3. The first words which drop from the lips of the Word made flesh, are especially important in a doctrinal point of view. They are the childlike and naïve expression of direct and infallible self-consciousness, now gradually developing into higher knowledge. This is the moment in which the long-closed and slowly-growing bud first breaks through its outer covering. The child Jesus excites astonishment, but shows none, except at the fact that they knew not where to find Him. But the deep mysteries of His nature are still covered with a garment of the purest innocence. The temple is to Him, in the fullest sense, the dwelling-place of His Father, of whom He will soon declare, that “God is a Spirit.” His ear, desirous of instruction, is seeking answers to important and vital questions from those Rabbis, against whose perversions of Scripture He will soon denounce a terrible woe. His foot, which an irresistible yet inexplicable attraction draws toward the temple, soon submissively follows the track which the will of His parents points out. We feel that the child Jesus must have acted thus, and could not have acted otherwise.

4. But this passage of Christ’s early history is of extreme importance for other reasons. It is important in its influence on the present. Hitherto pious Jews and lowly shepherds, waiting for the salvation of Israel, have borne testimony to the infant Messiah: He now bears testimony to Himself; and the whole occurrence, which would surely be impressed on the mind of certain doctors of Jerusalem, was a fresh hint to the whole Jewish nation, to give a becoming reception to Him who would shortly appear among them. It is also important in its relation to the past. A seal is now set to the word of the angel, “He shall be called the Son of the Highest” (Luk_1:32). The consciousness of Jesus is aroused to this unique relationship, and a ray now gilds the obscurity of Nazareth, which must recall to Mary’s mind the miracles of Bethlehem, and direct her hopes to a future full of blessings. Finally, it is important as a sign of the future: if ever the saying of a child was prophetic, it was the saying of Jesus in the temple. It is the programme, the key-note, of the whole future earthly and heavenly life of our Lord. His consciousness of divinity, His obedience, His self-denial, His speech, as never man spake, all are here present in nuce, soon to be manifested in luce. Luk_2:49 is the germ of Joh_4:34; Joh_8:29; Joh_9:4; and even His farewell to life, Joh_17:4, naturally refers to this beginning.

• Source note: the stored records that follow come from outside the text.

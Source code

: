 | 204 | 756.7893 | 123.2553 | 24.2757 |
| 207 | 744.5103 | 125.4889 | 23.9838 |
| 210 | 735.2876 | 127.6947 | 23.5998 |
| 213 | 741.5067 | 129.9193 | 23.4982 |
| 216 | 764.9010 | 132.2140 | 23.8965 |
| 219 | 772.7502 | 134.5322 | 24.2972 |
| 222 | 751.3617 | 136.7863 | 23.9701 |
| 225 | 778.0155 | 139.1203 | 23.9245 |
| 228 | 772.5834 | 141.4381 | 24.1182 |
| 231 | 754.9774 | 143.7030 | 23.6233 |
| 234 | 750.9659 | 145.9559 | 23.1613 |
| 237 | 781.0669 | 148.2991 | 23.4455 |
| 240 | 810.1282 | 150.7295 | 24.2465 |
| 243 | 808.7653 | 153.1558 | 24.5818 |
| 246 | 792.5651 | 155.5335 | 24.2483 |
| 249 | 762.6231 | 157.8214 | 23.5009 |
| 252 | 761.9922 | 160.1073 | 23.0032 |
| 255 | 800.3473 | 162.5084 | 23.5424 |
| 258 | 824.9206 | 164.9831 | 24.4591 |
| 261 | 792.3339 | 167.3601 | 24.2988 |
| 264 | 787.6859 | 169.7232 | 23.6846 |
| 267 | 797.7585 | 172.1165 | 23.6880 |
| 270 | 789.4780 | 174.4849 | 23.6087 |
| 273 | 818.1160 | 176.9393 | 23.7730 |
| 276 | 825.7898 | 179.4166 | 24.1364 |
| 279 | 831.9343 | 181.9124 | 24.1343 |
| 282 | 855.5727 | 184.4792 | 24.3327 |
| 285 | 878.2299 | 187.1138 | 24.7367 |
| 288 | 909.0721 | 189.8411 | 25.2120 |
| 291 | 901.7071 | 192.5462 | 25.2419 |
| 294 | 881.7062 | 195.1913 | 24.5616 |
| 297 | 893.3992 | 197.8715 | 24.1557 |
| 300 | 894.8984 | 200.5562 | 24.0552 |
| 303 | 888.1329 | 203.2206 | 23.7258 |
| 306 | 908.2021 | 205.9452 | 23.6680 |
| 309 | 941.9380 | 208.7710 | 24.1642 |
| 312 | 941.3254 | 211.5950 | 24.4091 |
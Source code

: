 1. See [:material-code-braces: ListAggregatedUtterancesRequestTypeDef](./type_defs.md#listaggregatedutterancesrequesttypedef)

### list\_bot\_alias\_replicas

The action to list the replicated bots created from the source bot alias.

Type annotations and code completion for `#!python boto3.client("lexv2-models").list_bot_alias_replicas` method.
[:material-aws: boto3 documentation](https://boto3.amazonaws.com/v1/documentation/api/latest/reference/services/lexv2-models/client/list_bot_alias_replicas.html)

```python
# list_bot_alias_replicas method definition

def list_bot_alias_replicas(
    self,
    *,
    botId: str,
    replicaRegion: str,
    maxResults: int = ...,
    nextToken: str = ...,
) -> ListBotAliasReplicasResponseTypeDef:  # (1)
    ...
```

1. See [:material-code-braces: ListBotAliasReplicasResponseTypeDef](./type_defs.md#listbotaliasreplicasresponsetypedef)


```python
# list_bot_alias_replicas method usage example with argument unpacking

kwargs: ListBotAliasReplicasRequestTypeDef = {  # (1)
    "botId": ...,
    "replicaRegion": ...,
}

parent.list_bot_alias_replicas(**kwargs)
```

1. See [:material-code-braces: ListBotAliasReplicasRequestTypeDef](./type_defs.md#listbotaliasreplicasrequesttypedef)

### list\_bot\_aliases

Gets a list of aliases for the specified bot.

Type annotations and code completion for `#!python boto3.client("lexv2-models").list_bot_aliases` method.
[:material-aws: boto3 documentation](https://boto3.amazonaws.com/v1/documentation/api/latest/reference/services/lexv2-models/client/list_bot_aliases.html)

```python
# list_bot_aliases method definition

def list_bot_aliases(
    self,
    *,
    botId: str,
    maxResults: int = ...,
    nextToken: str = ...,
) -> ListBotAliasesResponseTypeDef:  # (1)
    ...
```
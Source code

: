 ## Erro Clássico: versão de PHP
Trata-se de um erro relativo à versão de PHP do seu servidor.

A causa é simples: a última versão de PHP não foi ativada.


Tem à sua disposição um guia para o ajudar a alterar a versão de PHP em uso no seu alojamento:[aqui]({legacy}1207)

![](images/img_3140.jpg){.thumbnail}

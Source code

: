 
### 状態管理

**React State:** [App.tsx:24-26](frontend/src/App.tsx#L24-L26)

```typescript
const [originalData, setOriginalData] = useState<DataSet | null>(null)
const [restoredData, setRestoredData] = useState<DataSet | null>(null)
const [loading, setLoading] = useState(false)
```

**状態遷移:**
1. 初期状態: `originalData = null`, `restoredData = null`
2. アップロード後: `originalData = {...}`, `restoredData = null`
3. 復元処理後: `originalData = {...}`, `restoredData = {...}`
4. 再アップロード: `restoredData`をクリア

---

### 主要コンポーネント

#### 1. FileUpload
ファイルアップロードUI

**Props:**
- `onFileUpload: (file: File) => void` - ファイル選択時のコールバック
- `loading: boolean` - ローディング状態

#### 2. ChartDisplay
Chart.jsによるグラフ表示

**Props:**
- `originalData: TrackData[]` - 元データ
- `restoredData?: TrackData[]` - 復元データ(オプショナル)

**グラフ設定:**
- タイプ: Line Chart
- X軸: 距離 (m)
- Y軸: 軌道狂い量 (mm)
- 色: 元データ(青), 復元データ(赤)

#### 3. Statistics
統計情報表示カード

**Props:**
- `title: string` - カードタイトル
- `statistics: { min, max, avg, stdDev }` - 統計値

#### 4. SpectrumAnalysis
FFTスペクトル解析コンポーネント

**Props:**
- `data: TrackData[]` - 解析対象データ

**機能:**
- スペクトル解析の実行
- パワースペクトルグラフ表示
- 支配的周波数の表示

5. The outer life of Jesus, during the next eighteen years, is covered with a veil of obscurity, which not even the writers of the apocryphal Gospels have ventured to lift. His days seem to have been quietly passed in the privacy of the domestic circle. Even Nathanael, who lived at Cana, only three leagues off from Nazareth, Joh_1:46-47, had never yet heard anything of the son of Joseph. The death of His foster-father probably happened during this interval. Miracles would have been without purpose in the retirement of home; and Joh_2:3 cannot be understood to denote that any had yet been performed by him. Mar_6:3 (according to the true reading, ὁôÝêôùí ) shows decidedly that He had worked at His father’s trade; a fact supported also by tradition. See Justinus M., Dialog. cum Tryph. Luke 88. Compare the account of a remarkable statement of Julian the Apostate, in Theodoret, H. E. iii. 23, and Sozomen, vi. 2. The family of Nazareth seems not to have lived in a state of extreme poverty, but still less in the possession of any temporal superfluity.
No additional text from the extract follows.